Extraction of bioactive compounds from genipap (Genipa americana L.) by pressurized ethanol: Iridoids, phenolic content and antioxidant activity.

Autor: Náthia-Neves G; LASEFI - Department of Food Engineering, School of Food Engineering, University of Campinas (UNICAMP), R. Monteiro Lobato 80, 13083-862 Campinas, SP, Brazil., Tarone AG; Department of Food and Nutrition, School of Food Engineering, University of Campinas (UNICAMP), R. Monteiro Lobato 80, 13083-862 Campinas, SP, Brazil., Tosi MM; Department of Food Engineering, Faculty of Animal Science and Food Engineering, University of São Paulo (USP), R. Duque de Caxias Norte 225, 13635-900 Pirassununga, SP, Brazil., Maróstica Júnior MR; Department of Food and Nutrition, School of Food Engineering, University of Campinas (UNICAMP), R. Monteiro Lobato 80, 13083-862 Campinas, SP, Brazil., Meireles MAA; LASEFI - Department of Food Engineering, School of Food Engineering, University of Campinas (UNICAMP), R. Monteiro Lobato 80, 13083-862 Campinas, SP, Brazil. Electronic address: meireles@fea.unicamp.br.
Jazyk: angličtina
Zdroj: Food research international (Ottawa, Ont.) [Food Res Int] 2017 Dec; Vol. 102, pp. 595-604. Date of Electronic Publication: 2017 Sep 19.

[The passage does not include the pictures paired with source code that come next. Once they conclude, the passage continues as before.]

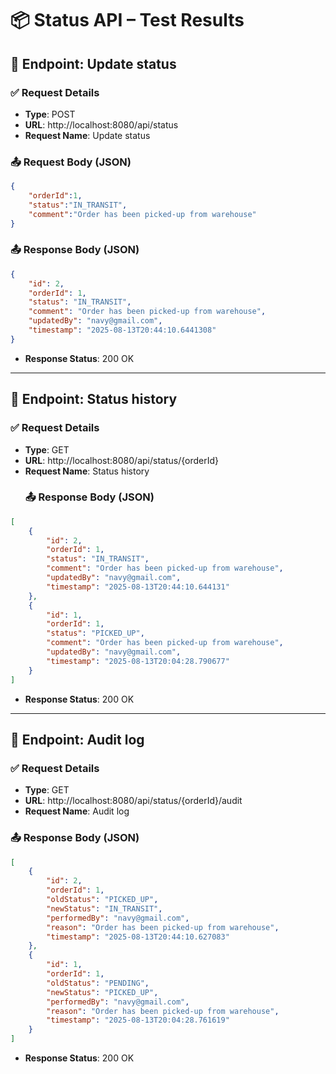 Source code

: # 📦 Status API – Test Results

## 🔄 Endpoint: Update status

### ✅ Request Details

- **Type**: POST
- **URL**: http://localhost:8080/api/status
- **Request Name**: Update status

### 📤 Request Body (JSON)
```json
{
    "orderId":1,
    "status":"IN_TRANSIT",
    "comment":"Order has been picked-up from warehouse"
}
```

### 📤 Response Body (JSON) 
```json
{
    "id": 2,
    "orderId": 1,
    "status": "IN_TRANSIT",
    "comment": "Order has been picked-up from warehouse",
    "updatedBy": "navy@gmail.com",
    "timestamp": "2025-08-13T20:44:10.6441308"
}
```
- **Response Status**: 200 OK
----
## 🔄 Endpoint: Status history

### ✅ Request Details

- **Type**: GET
- **URL**: http://localhost:8080/api/status/{orderId}
- **Request Name**: Status history
  ### 📤 Response Body (JSON) 
```json
[
    {
        "id": 2,
        "orderId": 1,
        "status": "IN_TRANSIT",
        "comment": "Order has been picked-up from warehouse",
        "updatedBy": "navy@gmail.com",
        "timestamp": "2025-08-13T20:44:10.644131"
    },
    {
        "id": 1,
        "orderId": 1,
        "status": "PICKED_UP",
        "comment": "Order has been picked-up from warehouse",
        "updatedBy": "navy@gmail.com",
        "timestamp": "2025-08-13T20:04:28.790677"
    }
]
```
- **Response Status**: 200 OK
----
## 🔄 Endpoint: Audit log

### ✅ Request Details

- **Type**: GET
- **URL**: http://localhost:8080/api/status/{orderId}/audit
- **Request Name**: Audit log
 ### 📤 Response Body (JSON) 
```json
[
    {
        "id": 2,
        "orderId": 1,
        "oldStatus": "PICKED_UP",
        "newStatus": "IN_TRANSIT",
        "performedBy": "navy@gmail.com",
        "reason": "Order has been picked-up from warehouse",
        "timestamp": "2025-08-13T20:44:10.627083"
    },
    {
        "id": 1,
        "orderId": 1,
        "oldStatus": "PENDING",
        "newStatus": "PICKED_UP",
        "performedBy": "navy@gmail.com",
        "reason": "Order has been picked-up from warehouse",
        "timestamp": "2025-08-13T20:04:28.761619"
    }
]
```
- **Response Status**: 200 OK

DOI: 10.1016/j.foodres.2017.09.041
Abstrakt: The search for compounds with functional properties from natural sources has grown in recent years as people have developed healthier habits. Therefore, the aim of this study was to evaluate the extraction of bioactive compounds from various parts of unripe genipap fruit (Genipa americana L.) by using pressurized ethanol to verify which part of the fruit provides the greatest recovery of the iridoids genipin and geniposide. Two process variables were studied: temperature (50 and 80°C) and pressure (2, 12 and 20 bar). The whole fruit and the peel, mesocarp, endocarp, endocarp+seeds and seeds of the fruit were studied. The endocarp presented with the highest recovery of genipin (48.6±0.6mg/g raw material) and the extraction from the mesocarp allowed a greater recovery of geniposide (59±1mg/g raw material). The highest values of total phenolic content were obtained with mesocarp extracts. The endocarp and mesocarp extracts presented the highest antioxidant activity as measured by FRAP and DPPH. These results are promising and support the use of unripe genipap fruit as a source of iridoids and natural antioxidants.